I know, I know–at twenty three years old, I should have probably figured it all out by now, but I guess you could say I’m a bit of a late bloomer.
Growing up, I was the girl with baggy jeans and greatly oversized t-shirt. I had unkempt hair and make up and nail polish? While I owned plenty, I would rarely be caught wearing either. No, I was much more likely to be found biting my nails or working on some construction project with my dad.
On the other end of the spectrum you would find my sister. Well–you might find her there, or more likely out shopping. Yes, she was always the “fashion plate” of the house, always knowing what was in style.
It’s a running joke in the family that she was born three weeks past due because she couldn’t decide what to wear and how to fix her hair.
Around the time when I accepted God into my heart, He began planting seeds of femininity. At first, I really didn’t notice. In fact, most of my life I had spent time deliberately avoiding anything that would place me into the category of being feminine or “lady-like.”
Over time I have come to accept that God created me as a woman and with that, He has intended for me to act as such.

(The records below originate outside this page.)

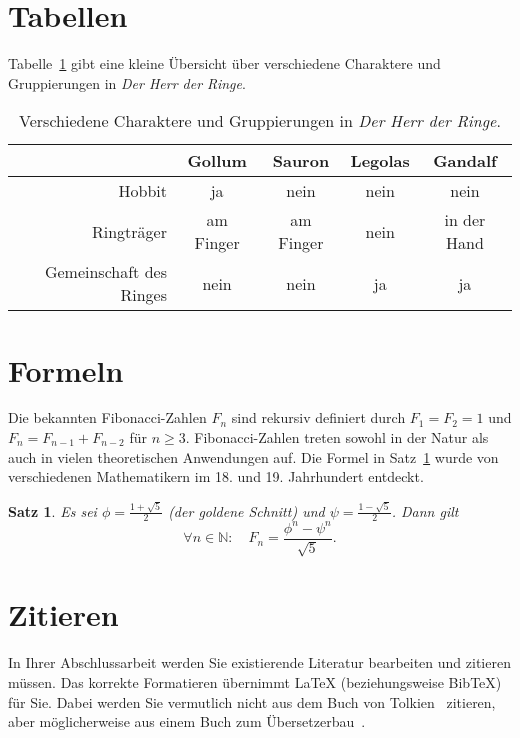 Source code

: \documentclass[11pt, a4paper]{article}
\newtheorem{satz}{Satz}
\begin{document}
\section{Tabellen}

Tabelle~\ref{tab:2} gibt eine kleine Übersicht über verschiedene
Charaktere und Gruppierungen in \emph{Der Herr der Ringe}.

\begin{table}[b]
	\centering
	\begin{tabular}{|r|c|c|c|c|}
		\hline 	 	 	
		& Gollum & Sauron & Legolas & Gandalf\\
		\hline\hline
		Hobbit & ja & nein & nein & nein\\
		\hline
		Ringträger & am Finger  & am Finger  & nein & in
		der Hand\\
		\hline
		Gemeinschaft des Ringes & nein & nein & ja & ja\\
		\hline
	\end{tabular}
	\caption{Verschiedene Charaktere und Gruppierungen in
	\emph{Der Herr der Ringe}.}
	\label{tab:2}
\end{table}

\section{Formeln}
\label{sec:mathe}   %

Die bekannten Fibonacci-Zahlen $F_n$ sind rekursiv definiert
durch $F_1=F_2=1$ und $F_n=F_{n-1}+F_{n-2}$ für $n\geq 3$.
Fibonacci-Zahlen treten sowohl in der Natur als auch in vielen
theoretischen Anwendungen auf. Die Formel in Satz~\ref{satz:3}
wurde von verschiedenen Mathematikern im 18. und 19. Jahrhundert
entdeckt.

\begin{satz}\label{satz:3}
 Es sei $\phi=\frac{1+\sqrt{5}}{2}$ (der goldene Schnitt) und
 $\psi=\frac{1-\sqrt{5}}{2}$. Dann gilt
 \[\forall n\in\mathbb{N}:\quad F_n = \frac{\phi^n-\psi^n}%
   {\sqrt{5}}.\]
\end{satz}

\section{Zitieren}

In Ihrer Abschlussarbeit werden Sie existierende Literatur
bearbeiten und zitieren müssen. Das korrekte Formatieren
übernimmt LaTeX (beziehungsweise BibTeX) für Sie. Dabei werden
Sie vermutlich nicht aus dem Buch von Tolkien~\cite{Tolkien54}
zitieren, aber möglicherweise aus einem Buch zum
Übersetzerbau~\cite{ALSU06}.
\end{document}
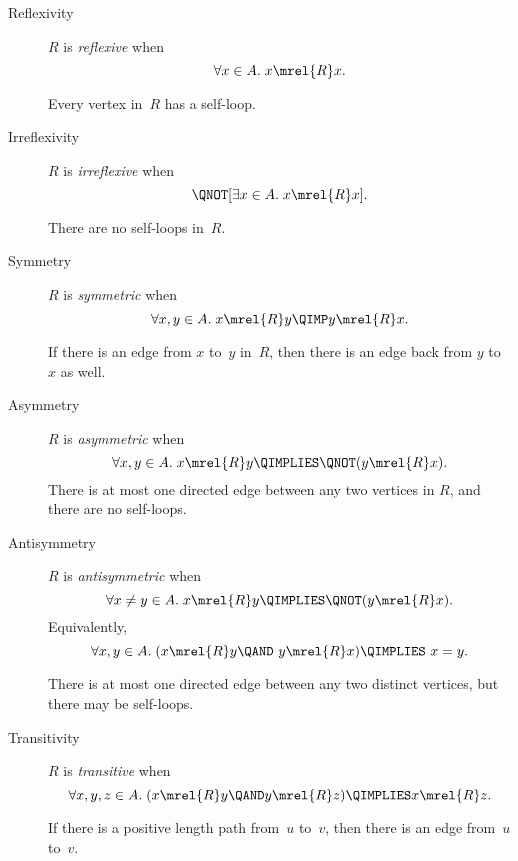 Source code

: \begin{description}

\item[Reflexivity]

$R$ is \emph{reflexive}%
when
\[
\forall x \in A. \; x \mrel{R} x.
\]


Every vertex in~$R$ has a self-loop.

\item[Irreflexivity]

$R$ is \emph{irreflexive}%
when
\[
\QNOT[ \exists x \in A. \; x \mrel{R} x].
\]


There are no self-loops in~$R$.

\item[Symmetry]

$R$ is \emph{symmetric}%
when
\[
\forall x, y \in A. \; x \mrel{R} y \QIMP y \mrel{R} x.
\]


If there is an edge from $x$ to~$y$ in~$R$, then there is an edge back
from $y$ to~$x$ as well.

\item[Asymmetry]
$R$ is \emph{asymmetric}%
when
\[
\forall x, y \in A. \; x \mrel{R} y \QIMPLIES \QNOT( y \mrel{R} x ).
\]
There is at most one directed edge between any two vertices in $R$,
and there are no self-loops.

\item[Antisymmetry]
$R$ is \emph{antisymmetric}%
when
\[
\forall x \neq y \in A. \; x \mrel{R} y \QIMPLIES \QNOT( y \mrel{R} x ).
\]
Equivalently,
\[
\forall x, y \in A. \; (x \mrel{R} y \QAND\ y \mrel{R} x ) \QIMPLIES\ x = y.
\]

There is at most one directed edge between any two distinct vertices,
but there may be self-loops.

\item[Transitivity]
$R$ is \emph{transitive}
when
\[
 \forall x, y, z \in A. \; (x \mrel{R} y \QAND y \mrel{R} z) \QIMPLIES x \mrel{R} z.
\]

If there is a positive length path from~$u$ to~$v$, then there is an edge from~$u$ to~$v$.


\end{description}
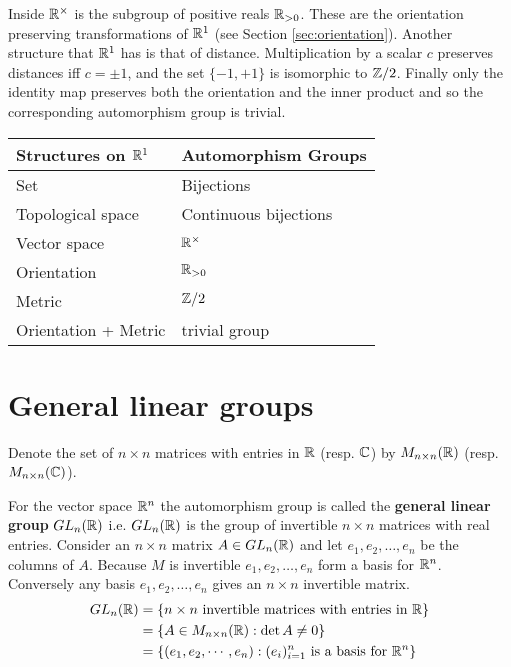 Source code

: Inside $\mathbb{R}^{\times}$ is the subgroup of positive reals $\mathbb{R} _ {> 0}$. These are the orientation preserving transformations of $\mathbb{R}^1$ (see Section \ref{sec:orientation}). Another structure that $\mathbb{R}^1$ has is that of distance. Multiplication by a scalar $c$ preserves distances iff $c = \pm 1$, and the set $\{ -1, +1 \}$ is isomorphic to $\mathbb{Z}/2$. Finally only the identity map preserves both the orientation and the inner product and so the corresponding automorphism group is trivial.

\begin{center}
	\begin{tabular}{ll}
		Structures on $\mathbb{R}^1$ & Automorphism Groups   \\\hline
		Set                  & Bijections            \\
		Topological space    & Continuous bijections \\
		Vector space         & $\mathbb{R}^{\times}$         \\
		Orientation          & $\mathbb{R}_{>0}$             \\
		Metric               & $\mathbb{Z}/2$                \\
		Orientation + Metric & trivial group
	\end{tabular}
\end{center}




\section{General linear groups}

Denote the set of $n \times n$ matrices with entries in $\mathbb{R}$ (resp. $\mathbb{C}$) by $M_{n \times n}(\mathbb{R})$ (resp. $M_{n \times n}(\mathbb{C})$).

For the vector space $\mathbb{R}^n$ the automorphism group is called the \textbf{general linear group} $GL_n(\mathbb{R})$ i.e. $GL_n(\mathbb{R})$ is the group of invertible $n \times n$ matrices with real entries. Consider an $n \times n$ matrix $A \in GL_n(\mathbb{R})$ and let $e_1, e_2, \ldots , e_n$ be the columns of $A$. Because $M$ is invertible $e_1, e_2, \ldots , e_n$ form a basis for $\mathbb{R}^n$. Conversely any basis $e_1, e_2, \ldots , e_n$ gives an $n \times n$ invertible matrix.
\begin{align}
	GL_n(\mathbb{R})
	  & = \{ n \times n \mbox{ invertible matrices with entries in } \mathbb{R} \}             \\
	  & = \{ A \in M_{n \times n}(\mathbb{R}) : \det A \neq 0\}                                \\
	  & = \{ (e_1 , e_2 , \cdots , e_n) : (e_i)_{i=1}^n \mbox{ is a basis for } \mathbb{R}^n\}
\end{align}








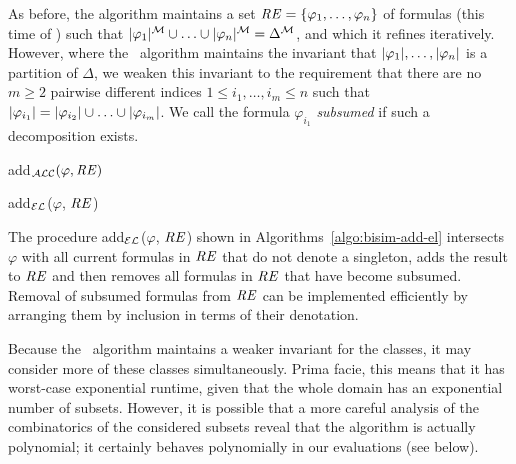 As before, the algorithm maintains a set $\mathit{RE} = \{\varphi_1,\ldots,\varphi_n\}$ of
formulas (this time of \el) such that $|\varphi_1|^{\mathcal{M}} \cup \ldots \cup
|\varphi_n|^{\mathcal{M}} = \Delta^{\mathcal{M}}$, and which it refines iteratively.  However,
where the \alc\ algorithm maintains the invariant that
$|\varphi_1|,\ldots,|\varphi_n|$ is a partition of $\Delta$, we
weaken this invariant to the requirement that there are no $m \geq 2$
pairwise different indices $1 \leq i_1,\ldots,i_m \leq n$ such that
$|\varphi_{i_1}| = |\varphi_{i_2}| \cup \ldots \cup
|\varphi_{i_m}|$.  We call the formula $\varphi_{i_1}$ \emph{subsumed} if
such a decomposition exists.

\begin{algorithm}[t]
\caption{add$_\mathcal{ALC}(\varphi,\mathit{RE})$}
\label{algo:bisim-add-alc}
\end{algorithm}
%
\begin{algorithm}[t]
\dontprintsemicolon
\caption{add$_\mathcal{EL}$($\varphi$, $\mathit{RE}$)}
\label{algo:bisim-add-el}
\end{algorithm}

The procedure add$_\mathcal{EL}$($\varphi$, $\mathit{RE}$) shown in Algorithms~\ref{algo:bisim-add-el} intersects $\varphi$ with all current formulas in $\mathit{RE}$
that do not denote a singleton, adds the result to $\mathit{RE}$ and then
removes all formulas in $\mathit{RE}$ that have become subsumed.  Removal of
subsumed formulas from $\mathit{RE}$ can be implemented efficiently by arranging
them by inclusion in terms of their denotation.

Because the \el\ algorithm maintains a weaker invariant
for the classes, it may consider more of these classes simultaneously.
Prima facie, this means that it has worst-case exponential runtime,
given that the whole domain has an exponential number of subsets.
However, it is possible that a more careful analysis of the
combinatorics of the considered subsets reveal that the algorithm is
actually polynomial; it certainly behaves polynomially in our
evaluations (see below).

It occurred to me a few nights ago as I sat painting my nails for the spring season and upcoming Easter for the second time within a week, that while I may not have been intentionally making these changes in myself, it certainly seems that Someone has.
Purposeful femininity has never been a topic in which I’ve invested much attention or thought, however, I have been actively seeking to be the godly wife that I know I was designed to be and with that, also goes being feminine.
I’ll be the first to admit that I have still got quite a long road ahead of me to fit perfectly (as if there is such a thing) into the role of the Proverbs 31 woman, but every trip has to begin somewhere, right? I can certainly see the distance that has already been travelled and I eagerly look ahead to see what other surprises I may find.
As I continue on this journey, I can only continue to rely on the Power of the Father and will continue to pray that He guide and teach me to be the crown that glorifies my husband. What better way to do that than to be the woman that God had in mind when he created me?